▸ Your task
Starting with the line with "The Broyden-like methods" in the entries below and going on through the line with "3: realize the", output every line exactly and nothing more. No pictures.

(Items listed in a dataset)

:::::

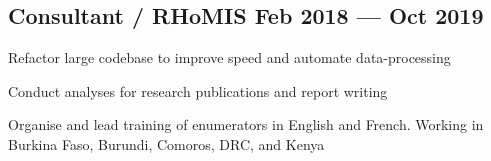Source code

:\documentclass[letter,10pt]{article}
\begin{document}
\subsection{{Consultant / RHoMIS \hfill Feb 2018 --- Oct 2019}}
\begin{zitemize}
\item Refactor large codebase to improve
speed and automate data-processing
\item Conduct analyses for research publications and report writing
\item Organise and lead training of enumerators in English and 
French. Working in Burkina Faso, Burundi, Comoros, DRC, and Kenya
\end{zitemize}
\end{document}
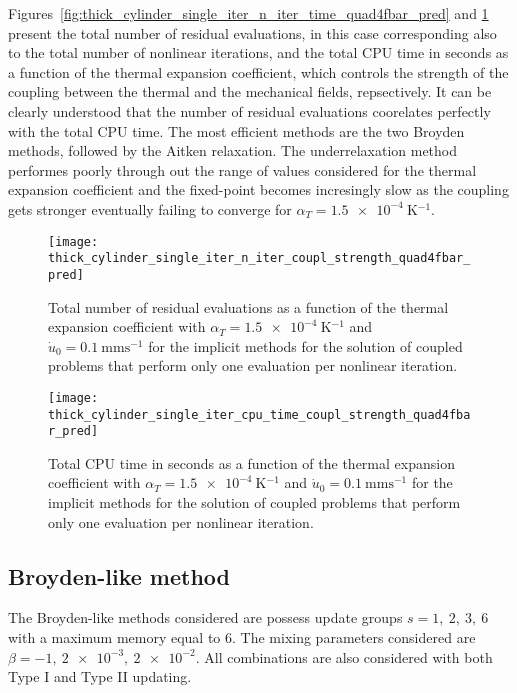 Figures~\ref{fig:thick_cylinder_single_iter_n_iter_time_quad4fbar_pred} and \ref{fig:thick_cylinder_single_iter_n_iter_coupl_strength_quad4fbar_pred} present the total number of residual evaluations, in this case corresponding also to the total number of nonlinear iterations, and the total CPU time in seconds as a function of the thermal expansion coefficient, which controls the strength of the coupling between the thermal and the mechanical fields, repsectively.
It can be clearly understood that the number of residual evaluations coorelates perfectly with the total CPU time.
The most efficient methods are the two Broyden methods, followed by the Aitken relaxation.
The underrelaxation method performes poorly through out the range of values considered for the thermal expansion coefficient and the fixed-point becomes incresingly slow as the coupling gets stronger eventually failing to converge for \(\alpha_T=\SI{1.5e-4}{\kelvin^{-1}}\).

\begin{figure}[htbp]
  \texttt{[image: thick\_cylinder\_single\_iter\_n\_iter\_coupl\_strength\_quad4fbar\_pred]}
  \caption{Total number of residual evaluations as a function of the thermal expansion coefficient with \(\alpha_T=\SI{1.5e-4}{\kelvin^{-1}}\) and \(\dot u_0 =\SI{0.1}{\milli\meter\second^{-1}}\) for the implicit methods for the solution of coupled problems that perform only one evaluation per nonlinear iteration.}
\label{fig:thick_cylinder_single_iter_n_iter_coupl_strength_quad4fbar_pred}
\end{figure}

\begin{figure}[htbp]
  \texttt{[image: thick\_cylinder\_single\_iter\_cpu\_time\_coupl\_strength\_quad4fbar\_pred]}
  \caption{Total CPU time in seconds as a function of the thermal expansion coefficient with \(\alpha_T=\SI{1.5e-4}{\kelvin^{-1}}\) and \(\dot u_0 =\SI{0.1}{\milli\meter\second^{-1}}\) for the implicit methods for the solution of coupled problems that perform only one evaluation per nonlinear iteration.}
\label{fig:thick_cylinder_single_iter_cpu_time_coupl_strength_quad4fbar_pred}
\end{figure}


\subsection{Broyden-like method}

The Broyden-like methods considered are possess update groups \(s=1,\ 2,\ 3,\ 6\) with a maximum memory equal to 6.
The mixing parameters considered are \(\beta=-1,\ \num{2e-3},\ \num{2e-2}\).
All combinations are also considered with both Type I and Type II updating.

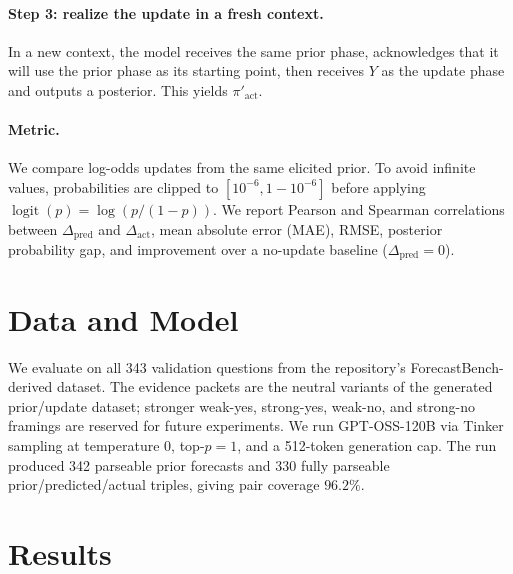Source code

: \documentclass[11pt]{article}
\newcommand{\logit}{\operatorname{logit}}
\newcommand{\pred}{\mathrm{pred}}
\newcommand{\act}{\mathrm{act}}
\begin{document}
\paragraph{Step 3: realize the update in a fresh context.}
In a new context, the model receives the same prior phase, acknowledges that it
will use the prior phase as its starting point, then receives $Y$ as the update
phase and outputs a posterior. This yields $\pi'_{\act}$.

\paragraph{Metric.}
We compare log-odds updates from the same elicited prior. To avoid infinite
values, probabilities are clipped to $[10^{-6},1-10^{-6}]$ before applying
$\logit(p)=\log(p/(1-p))$. We report Pearson and Spearman correlations between
$\Delta_{\pred}$ and $\Delta_{\act}$, mean absolute error (MAE), RMSE, posterior
probability gap, and improvement over a no-update baseline
($\Delta_{\pred}=0$).

\section{Data and Model}

We evaluate on all 343 validation questions from the repository's
ForecastBench-derived dataset. The evidence packets are the neutral variants of
the generated prior/update dataset; stronger weak-yes, strong-yes, weak-no, and
strong-no framings are reserved for future experiments. We run GPT-OSS-120B via
Tinker sampling at temperature $0$, top-$p=1$, and a 512-token generation cap.
The run produced 342 parseable prior forecasts and 330 fully parseable
prior/predicted/actual triples, giving pair coverage $96.2\%$.

\section{Results}
\end{document}
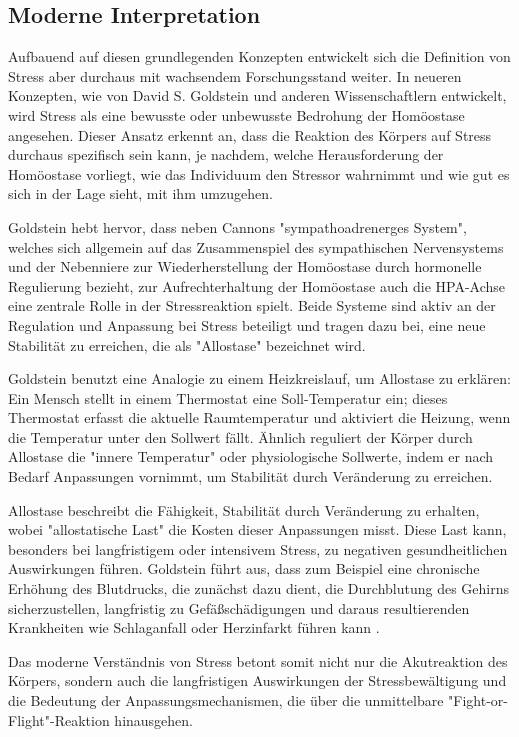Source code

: \subsection{Moderne Interpretation}

Aufbauend auf diesen grundlegenden Konzepten entwickelt sich die Definition von Stress aber durchaus mit wachsendem Forschungsstand weiter. In neueren Konzepten, wie von David S. Goldstein und anderen Wissenschaftlern entwickelt, wird Stress als eine bewusste oder unbewusste Bedrohung der Homöostase angesehen. Dieser Ansatz erkennt an, dass die Reaktion des Körpers auf Stress durchaus spezifisch sein kann, je nachdem, welche Herausforderung der Homöostase vorliegt, wie das Individuum den Stressor wahrnimmt und wie gut es sich in der Lage sieht, mit ihm umzugehen.

Goldstein hebt hervor, dass neben Cannons "sympathoadrenerges System", welches sich allgemein auf das Zusammenspiel des sympathischen Nervensystems und der Nebenniere zur Wiederherstellung der Homöostase durch hormonelle Regulierung bezieht, zur Aufrechterhaltung der Homöostase auch die \ac{HPA-Achse} eine zentrale Rolle in der Stressreaktion spielt. Beide Systeme sind aktiv an der Regulation und Anpassung bei Stress beteiligt und tragen dazu bei, eine neue Stabilität zu erreichen, die als "Allostase" bezeichnet wird.

Goldstein benutzt eine Analogie zu einem Heizkreislauf, um Allostase zu erklären: Ein Mensch stellt in einem Thermostat eine Soll-Temperatur ein; dieses Thermostat erfasst die aktuelle Raumtemperatur und aktiviert die Heizung, wenn die Temperatur unter den Sollwert fällt. Ähnlich reguliert der Körper durch Allostase die "innere Temperatur" oder physiologische Sollwerte, indem er nach Bedarf Anpassungen vornimmt, um Stabilität durch Veränderung zu erreichen.

Allostase beschreibt die Fähigkeit, Stabilität durch Veränderung zu erhalten, wobei "allostatische Last" die Kosten dieser Anpassungen misst. Diese Last kann, besonders bei langfristigem oder intensivem Stress, zu negativen gesundheitlichen Auswirkungen führen. Goldstein führt aus, dass zum Beispiel eine chronische Erhöhung des Blutdrucks, die zunächst dazu dient, die Durchblutung des Gehirns sicherzustellen, langfristig zu Gefäßschädigungen und daraus resultierenden Krankheiten wie Schlaganfall oder Herzinfarkt führen kann \cite{Gold2007}.

Das moderne Verständnis von Stress betont somit nicht nur die Akutreaktion des Körpers, sondern auch die langfristigen Auswirkungen der Stressbewältigung und die Bedeutung der Anpassungsmechanismen, die über die unmittelbare "Fight-or-Flight"-Reaktion hinausgehen.

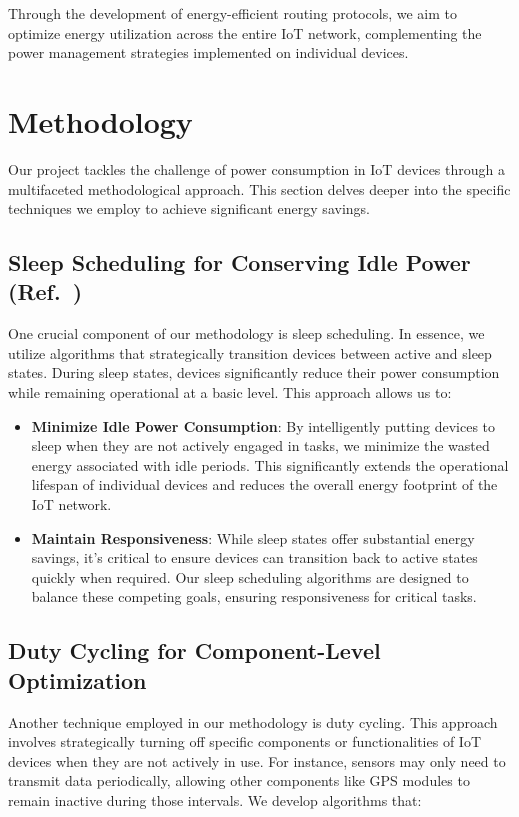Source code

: \documentclass[11pt,a4paper]{article}
\begin{document}
Through the development of energy-efficient routing protocols, we aim to optimize energy utilization across the entire IoT network, complementing the power management strategies implemented on individual devices.



\section{Methodology}
Our project tackles the challenge of power consumption in IoT devices through a multifaceted methodological approach. This section delves deeper into the specific techniques we employ to achieve significant energy savings.

\subsection{Sleep Scheduling for Conserving Idle Power (Ref.~\cite{Akyildiz_Wireless_Sensor_Networks_2007, Xing_Survey_Energy_Efficient_MAC_2010})}

One crucial component of our methodology is sleep scheduling. In essence, we utilize algorithms that strategically transition devices between active and sleep states. During sleep states, devices significantly reduce their power consumption while remaining operational at a basic level. This approach allows us to:
\begin{itemize}
    \item \textbf{Minimize Idle Power Consumption}: By intelligently putting devices to sleep when they are not actively engaged in tasks, we minimize the wasted energy associated with idle periods. This significantly extends the operational lifespan of individual devices and reduces the overall energy footprint of the IoT network.

    \item \textbf{Maintain Responsiveness}: While sleep states offer substantial energy savings, it's critical to ensure devices can transition back to active states quickly when required. Our sleep scheduling algorithms are designed to balance these competing goals, ensuring responsiveness for critical tasks.
\end{itemize}

\subsection{Duty Cycling for Component-Level Optimization}

Another technique employed in our methodology is duty cycling. This approach involves strategically turning off specific components or functionalities of IoT devices when they are not actively in use. For instance, sensors may only need to transmit data periodically, allowing other components like GPS modules to remain inactive during those intervals. We develop algorithms that:
\end{document}

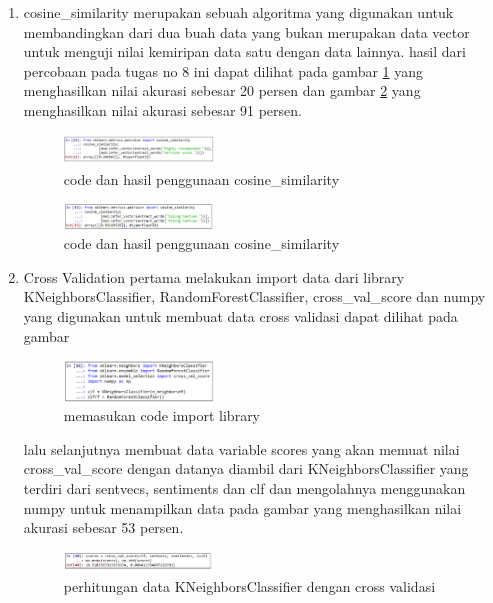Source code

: \begin{enumerate}
        \item cosine\_similarity
        \subitem merupakan sebuah algoritma yang digunakan untuk membandingkan dari dua buah data yang bukan merupakan data vector untuk menguji nilai kemiripan data satu dengan data lainnya. hasil dari percobaan pada tugas no 8 ini dapat dilihat pada gambar \ref{l10} yang menghasilkan nilai akurasi sebesar 20 persen dan gambar \ref{l11} yang menghasilkan nilai akurasi sebesar 91 persen.
        \begin{figure}[H]
            \includegraphics[width=4cm]{figures/1174039/chapter5/29.png}
            \centering
            \caption{code dan hasil penggunaan cosine\_similarity}
            \label{l10}
        \end{figure}
        
        \begin{figure}[H]
            \includegraphics[width=4cm]{figures/1174039/chapter5/30.png}
            \centering
            \caption{code dan hasil penggunaan cosine\_similarity}
            \label{l11}
        \end{figure}
        
        \item Cross Validation
        \subitem pertama melakukan import data dari library KNeighborsClassifier, RandomForestClassifier, cross\_val\_score dan numpy yang digunakan untuk membuat data cross validasi dapat dilihat pada gambar
        \begin{figure}[H]
            \includegraphics[width=4cm]{figures/1174039/chapter5/31.png}
            \centering
            \caption{memasukan code import library}
        \end{figure}
        
        \subitem lalu selanjutnya membuat data variable scores yang akan memuat nilai cross\_val\_score dengan datanya diambil dari KNeighborsClassifier yang terdiri dari sentvecs, sentiments dan clf dan mengolahnya menggunakan numpy untuk menampilkan data pada gambar yang menghasilkan nilai akurasi sebesar 53 persen.
        \begin{figure}[H]
            \includegraphics[width=4cm]{figures/1174039/chapter5/32.png}
            \centering
            \caption{perhitungan data KNeighborsClassifier dengan cross validasi}
        \end{figure}
        

\end{enumerate}
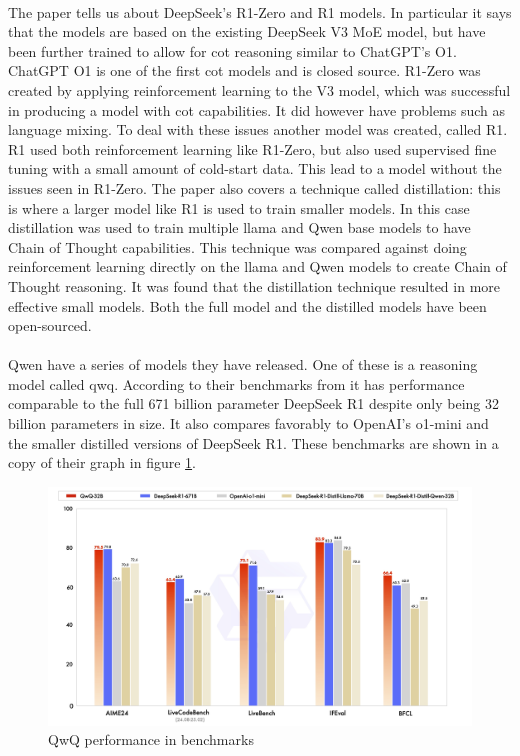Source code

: \paragraph{} The paper \textcite{deepseek-ai_deepseek-r1_2025} tells us about DeepSeek's R1-Zero and  R1 models. In particular it says that the models are based on the existing DeepSeek V3 MoE model, but have been further trained to allow for \acrfull{cot} reasoning similar to ChatGPT's O1. ChatGPT O1 is one of the first \acrshort{cot} models and is closed source. R1-Zero was created by applying reinforcement learning to the V3 model, which was successful in producing a model with \acrshort{cot} capabilities. It did however have problems such as language mixing. To deal with these issues another model was created, called R1. R1 used both reinforcement learning like R1-Zero, but also used supervised fine tuning with a small amount of cold-start data. This lead to a model without the issues seen in R1-Zero. The paper also covers a technique called distillation: this is where a larger model like R1 is used to train smaller models. In this case distillation was used to train multiple \acrshort{llama} and Qwen base models to have Chain of Thought capabilities. This technique was compared against doing reinforcement learning directly on the \acrshort{llama} and Qwen models to create Chain of Thought reasoning. It was found that the distillation technique resulted in more effective small models. Both the full model and the distilled models have been open-sourced.

\paragraph{}Qwen have a series of models they have released. One of these is a reasoning model called qwq. According to their benchmarks from \textcite{} it has performance comparable to the full 671 billion parameter DeepSeek R1 despite only being 32 billion parameters in size. It also compares favorably to OpenAI's o1-mini and the smaller distilled versions of DeepSeek R1. These benchmarks are shown in a copy of their graph in figure \ref{fig:qwq-performance}.

\begin{figure}
    \centering
    \includegraphics[width=1\linewidth]{figure/qwq-32b-final.jpg}
    \caption{QwQ performance in benchmarks}
    \label{fig:qwq-performance}
\end{figure}

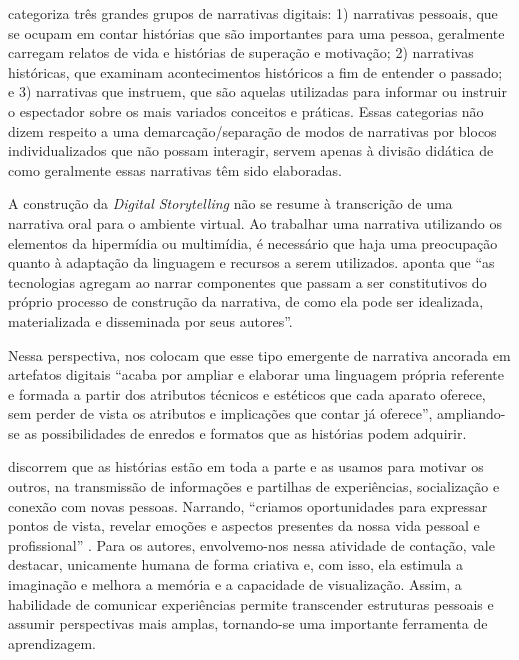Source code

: \documentclass[portuguese]{textolivre}
\begin{document}
\textcite{robin2006usos} categoriza três grandes grupos de narrativas digitais: 1) narrativas pessoais, que se ocupam em contar histórias que são importantes para uma pessoa, geralmente carregam relatos de vida e histórias de superação e motivação; 2) narrativas históricas, que examinam acontecimentos históricos a fim de entender o passado; e 3) narrativas que instruem, que são aquelas utilizadas para informar ou instruir o espectador sobre os mais variados conceitos e práticas. Essas categorias não dizem respeito a uma demarcação/separação de modos de narrativas por blocos individualizados que não possam interagir, servem apenas à divisão didática de como geralmente essas narrativas têm sido elaboradas.

A construção da \textit{Digital Storytelling} não se resume à transcrição de uma narrativa oral para o ambiente virtual. Ao trabalhar uma narrativa utilizando os elementos da hipermídia ou multimídia, é necessário que haja uma preocupação quanto à adaptação da linguagem e recursos a serem utilizados. \textcite[p.~697]{rodrigues2020narrativas} aponta que “as tecnologias agregam ao narrar componentes que passam a ser constitutivos do próprio processo de construção da narrativa, de como ela pode ser idealizada, materializada e disseminada por seus autores”.

Nessa perspectiva, \textcite[p.~328]{moura2023narrativa} nos colocam que esse tipo emergente de narrativa ancorada em artefatos digitais “acaba por ampliar e elaborar uma linguagem própria referente e formada a partir dos atributos técnicos e estéticos que cada aparato oferece, sem perder de vista os atributos e implicações que contar já oferece”, ampliando-se as possibilidades de enredos e formatos que as histórias podem adquirir.

\textcite{hack2013digital} discorrem que as histórias estão em toda a parte e as usamos para motivar os outros, na transmissão de informações e partilhas de experiências, socialização e conexão com novas pessoas. Narrando, “criamos oportunidades para expressar pontos de vista, revelar emoções e aspectos presentes da nossa vida pessoal e profissional” \cite[p.~13]{hack2013digital}. Para os autores, envolvemo-nos nessa atividade de contação, vale destacar, unicamente humana de forma criativa e, com isso, ela estimula a imaginação e melhora a memória e a capacidade de visualização. Assim, a habilidade de comunicar experiências permite transcender estruturas pessoais e assumir perspectivas mais amplas, tornando-se uma importante ferramenta de aprendizagem.
\end{document}
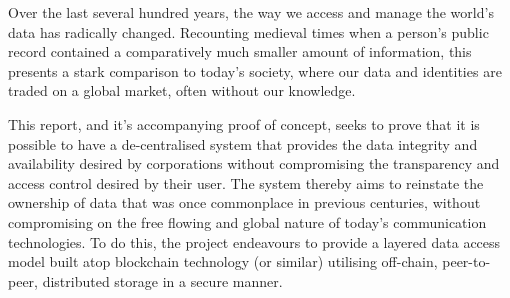 \abstract

\thispagestyle{plain}
\setcounter{page}{1}

Over the last several hundred years, the way we access and manage the world's data has radically changed. Recounting medieval times when a person's public record contained a comparatively much smaller amount of information, this presents a stark comparison to today's society, where our data and identities are traded on a global market, often without our knowledge.

This report, and it's accompanying proof of concept, seeks to prove that it is possible to have a de-centralised system that provides the data integrity and availability desired by corporations without compromising the transparency and access control desired by their user. The system thereby aims to reinstate the ownership of data that was once commonplace in previous centuries, without compromising on the free flowing and global nature of today's communication technologies. To do this, the project endeavours to provide a layered data access model built atop blockchain technology (or similar) utilising off-chain, peer-to-peer, distributed storage in a secure manner.
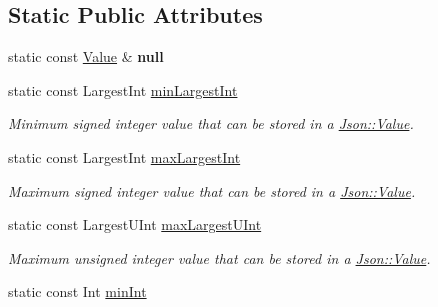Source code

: \subsection*{Static Public Attributes}
\begin{DoxyCompactItemize}
\item 
\mbox{\label{class_json_1_1_value_a0f2ea8f6338ab3de443b83108d6756f6}} 
static const \mbox{\hyperlink{class_json_1_1_value}{Value}} \& {\bfseries null}
\item 
\mbox{\label{class_json_1_1_value_af91df130daa50dd43d2cd89e6ee67706}} 
static const Largest\+Int \mbox{\hyperlink{class_json_1_1_value_af91df130daa50dd43d2cd89e6ee67706}{min\+Largest\+Int}}
\begin{DoxyCompactList}\small\item\em Minimum signed integer value that can be stored in a \mbox{\hyperlink{class_json_1_1_value}{Json\+::\+Value}}. \end{DoxyCompactList}\item 
\mbox{\label{class_json_1_1_value_a8b4977696f13296fa8755c7953fafb2f}} 
static const Largest\+Int \mbox{\hyperlink{class_json_1_1_value_a8b4977696f13296fa8755c7953fafb2f}{max\+Largest\+Int}}
\begin{DoxyCompactList}\small\item\em Maximum signed integer value that can be stored in a \mbox{\hyperlink{class_json_1_1_value}{Json\+::\+Value}}. \end{DoxyCompactList}\item 
\mbox{\label{class_json_1_1_value_a8ddb32d9d55fa5323ae5135639dc2e31}} 
static const Largest\+U\+Int \mbox{\hyperlink{class_json_1_1_value_a8ddb32d9d55fa5323ae5135639dc2e31}{max\+Largest\+U\+Int}}
\begin{DoxyCompactList}\small\item\em Maximum unsigned integer value that can be stored in a \mbox{\hyperlink{class_json_1_1_value}{Json\+::\+Value}}. \end{DoxyCompactList}\item 
\mbox{\label{class_json_1_1_value_a7df8a39e2502b8c92a6a41e3d752d2c8}} 
static const Int \mbox{\hyperlink{class_json_1_1_value_a7df8a39e2502b8c92a6a41e3d752d2c8}{min\+Int}}

\end{DoxyCompactItemize}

:::::

▸ Response to this task
The Broyden-like methods considered are possess update groups \(s=1,\ 2,\ 3,\ 6\) with a maximum memory equal to 6.
The mixing parameters considered are \(\beta=-1,\ \num{2e-3},\ \num{2e-2}\).
All combinations are also considered with both Type I and Type II updating.

Source code

: \documentclass[11pt]{article}
\newcommand{\logit}{\operatorname{logit}}
\newcommand{\pred}{\mathrm{pred}}
\newcommand{\act}{\mathrm{act}}
\begin{document}
\paragraph{Step 3: realize the update in a fresh context.}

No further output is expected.